トヨタ 86(ハチロク) 商品概要(インテリア) 2012年2月

インテリアデザインのコンセプト

エクステリア同様、「NEO FUNCTIONALISM」をデザインコンセプトとし、クルマと一体となる、運転の楽しさを堪能する、という目的のために操作性、機能性を徹底的に追求しました。そのため、ドライバー本位の視点から、機能部品に重点を置いた開発アプローチをとり、ステアリングホイール、メーター、操作レバー・スイッチ類などすべてにおいて形状・配置・素材の最適化を図っています。

一方、インストルメントパネルでは、車両の姿勢変化をドライバーにダイレクトに伝えるデザインにこだわるとともに、トヨタの歴代スポーツカーに実現されてきた、ドライバーと助手席乗員がともに走りを楽しめる空間づくりにも取り組みました。具体的には、運転席をドライビングの空間として独立性を高めながら、運転操作に配慮した低めのコンソールを活かし、左右の連続感を確保、運転席・助手席で走りの体感を共有できるよう配慮しました。

インストルメントパネル

インストルメントパネルは、水平に軸を通した左右対称の構成とし、車体の姿勢変化が瞬時に判断できるデザインとしました。また、車両の中心を直感的に判断できるよう、インストルメントパネル上部中央にマーキングを施しました。さらに、インストルメントパネル上面に、フロントガラスへの映り込みを抑制する表面処理を採用するとともに、ソフトパッド化して質感を高めました。

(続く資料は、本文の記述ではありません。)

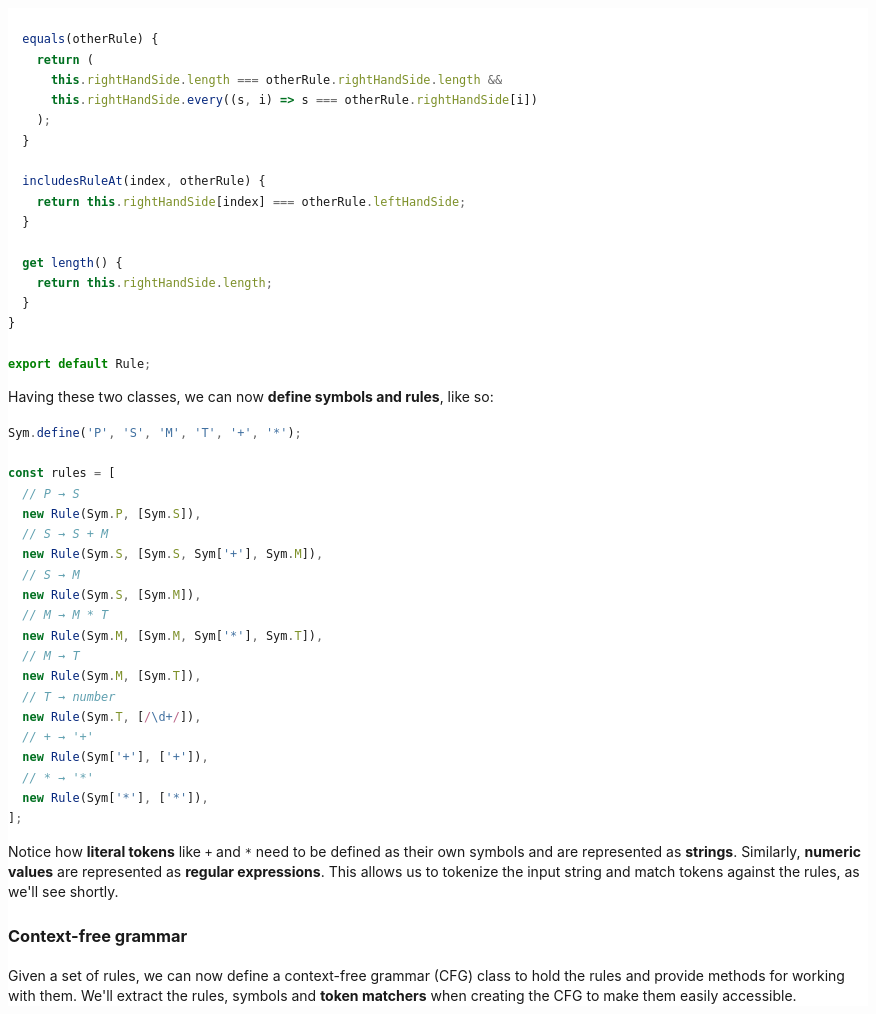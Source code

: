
 ```js title="rule.js"

  equals(otherRule) {
    return (
      this.rightHandSide.length === otherRule.rightHandSide.length &&
      this.rightHandSide.every((s, i) => s === otherRule.rightHandSide[i])
    );
  }

  includesRuleAt(index, otherRule) {
    return this.rightHandSide[index] === otherRule.leftHandSide;
  }

  get length() {
    return this.rightHandSide.length;
  }
}

export default Rule;
```

Having these two classes, we can now **define symbols and rules**, like so:

```js
Sym.define('P', 'S', 'M', 'T', '+', '*');

const rules = [
  // P → S
  new Rule(Sym.P, [Sym.S]),
  // S → S + M
  new Rule(Sym.S, [Sym.S, Sym['+'], Sym.M]),
  // S → M
  new Rule(Sym.S, [Sym.M]),
  // M → M * T
  new Rule(Sym.M, [Sym.M, Sym['*'], Sym.T]),
  // M → T
  new Rule(Sym.M, [Sym.T]),
  // T → number
  new Rule(Sym.T, [/\d+/]),
  // + → '+'
  new Rule(Sym['+'], ['+']),
  // * → '*'
  new Rule(Sym['*'], ['*']),
];
```

Notice how **literal tokens** like `+` and `*` need to be defined as their own symbols and are represented as **strings**. Similarly, **numeric values** are represented as **regular expressions**. This allows us to tokenize the input string and match tokens against the rules, as we'll see shortly.

### Context-free grammar

Given a set of rules, we can now define a context-free grammar (CFG) class to hold the rules and provide methods for working with them. We'll extract the rules, symbols and **token matchers** when creating the CFG to make them easily accessible.
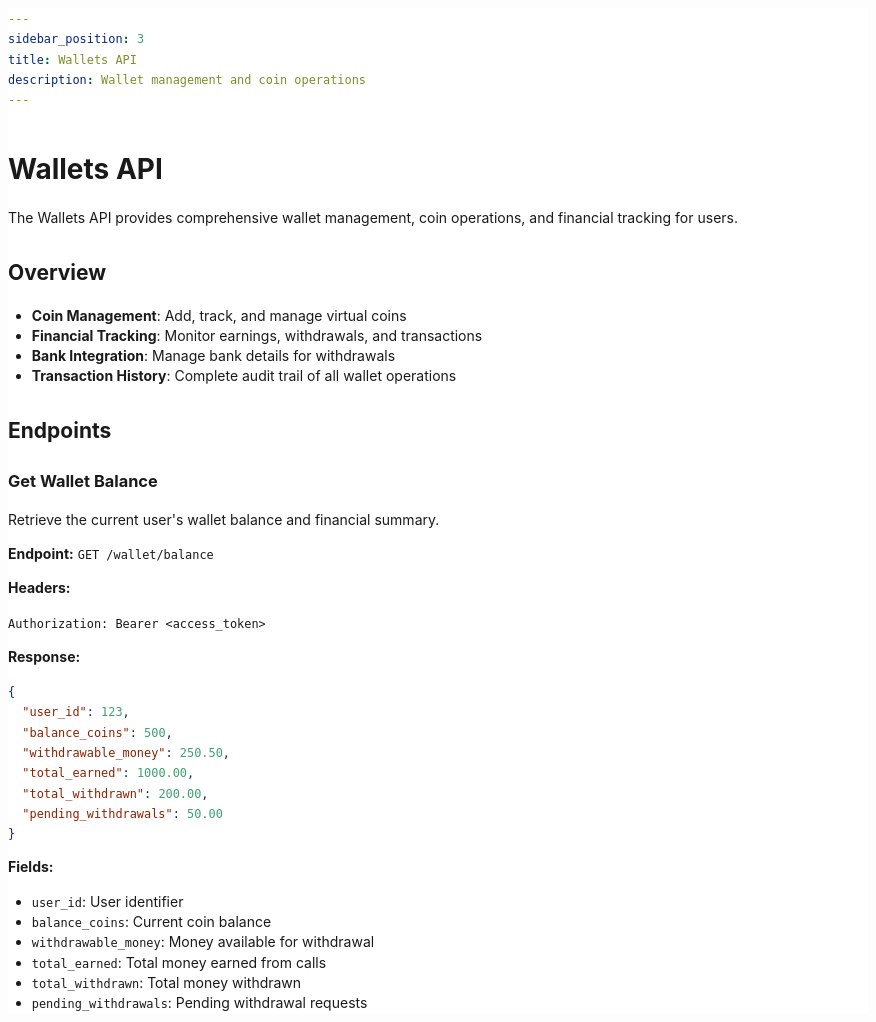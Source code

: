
 ```yaml
---
sidebar_position: 3
title: Wallets API
description: Wallet management and coin operations
---
```


# Wallets API

The Wallets API provides comprehensive wallet management, coin operations, and financial tracking for users.

## Overview

- **Coin Management**: Add, track, and manage virtual coins
- **Financial Tracking**: Monitor earnings, withdrawals, and transactions
- **Bank Integration**: Manage bank details for withdrawals
- **Transaction History**: Complete audit trail of all wallet operations

## Endpoints

### Get Wallet Balance

Retrieve the current user's wallet balance and financial summary.

**Endpoint:** `GET /wallet/balance`

**Headers:**
```
Authorization: Bearer <access_token>
```

**Response:**
```json
{
  "user_id": 123,
  "balance_coins": 500,
  "withdrawable_money": 250.50,
  "total_earned": 1000.00,
  "total_withdrawn": 200.00,
  "pending_withdrawals": 50.00
}
```

**Fields:**
- `user_id`: User identifier
- `balance_coins`: Current coin balance
- `withdrawable_money`: Money available for withdrawal
- `total_earned`: Total money earned from calls
- `total_withdrawn`: Total money withdrawn
- `pending_withdrawals`: Pending withdrawal requests

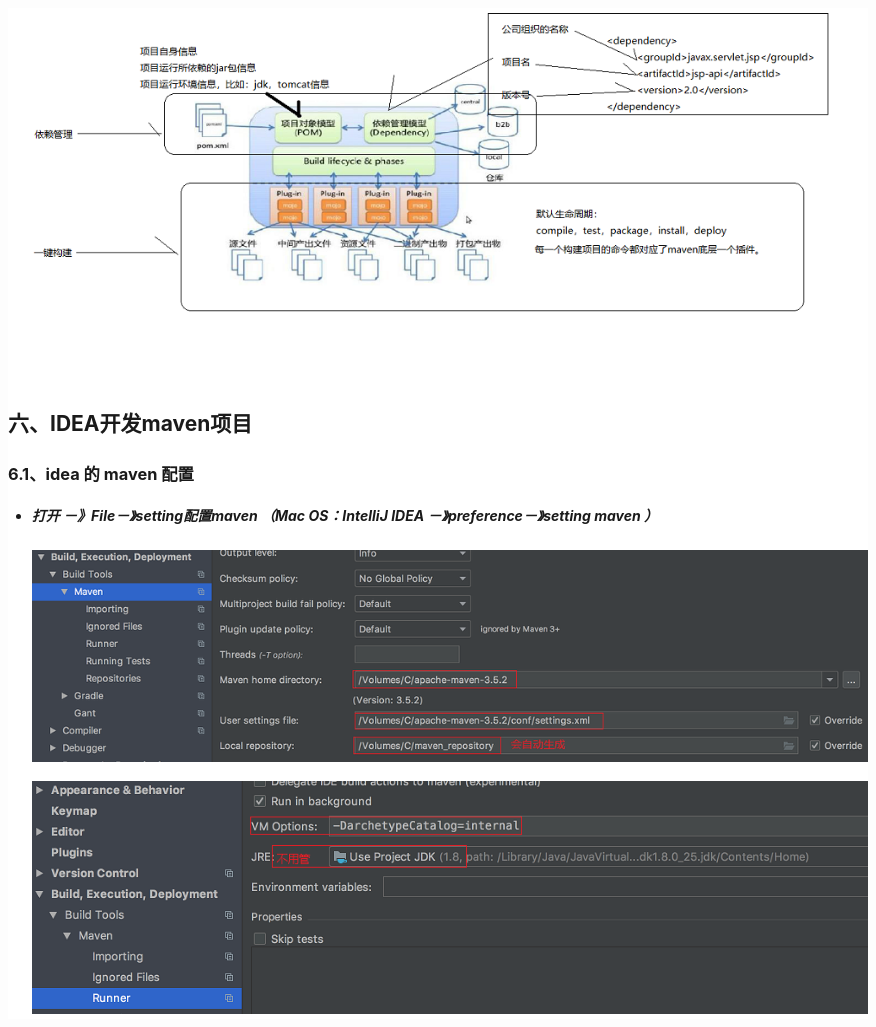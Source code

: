 ![](attach/F0_maven概念模型图.png)

## 六、IDEA开发maven项目

### 6.1、idea 的 maven 配置

- ##### 打开 －》File－》setting配置maven  （Mac OS：IntelliJ IDEA －》preference－》setting maven ）

  ![](attach/F0_maven01.png)

  ![](attach/F0_maven02.png)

また、助手席側ダッシュボードには高い質感を付与したカーボン調パネルを設定し、トヨタ独自のパターンとして新規開発したTメッシュパターンを施しました。

メーター

運転に必要な情報を瞬時に読み取れるメーターを開発しました。表示・配置の最適化とともに、目盛り、書体にまで走行中に求められる視認性を追求しています。

三連中央のタコメーターに、瞬間燃費・平均燃費、外気温、ODO/TRIPメーター、シフトポジションを表示するマルチインフォメーションディスプレイを設定しました。

また、REVインジケーターをタコメーター内に配置。エンジン回転数を予めセットしておくとランプとブザーで知らせ、直感的なシフトアップ操作をサポートします。さらに、デジタルスピードメーターも設定。ひと目でエンジン回転数と速度を同時に把握できます。

ステアリングホイール

俊敏な操作に配慮し、トヨタ車最小径365mm、真円のステアリングホイールを採用しました。また、テストドライバーとの確認を重ねて親指の安定性を考慮し、握りやすさを追求した断面形状を決定しました。

最適なドライビングポジションの確保に寄与する、チルト&テレスコピック機構を採用しました。

シフトレバーまわり

よりスポーツドライビングを楽しめるよう、ハンドブレーキをシフトノブのすぐ横のドライバー側に配置。また、ひじの干渉を防いで快適なシフト操作を実現するために、最適なセンターコンソールの高さを設定するとともに、脱着式で前後に移動できるカップホルダーを採用しました。さらに、走行制御スイッチは、シフトレバーまわりに集約して操作性に配慮しています。

センターコンソール

ヒーターコントロールは、つかみやすく、回した操作量が把握しやすい、メカニカルな八角形のダイヤル形状スイッチと、1列に配置した手で押した感覚のよいピアノタッチ式スイッチを採用し、直感的な操作を支えます。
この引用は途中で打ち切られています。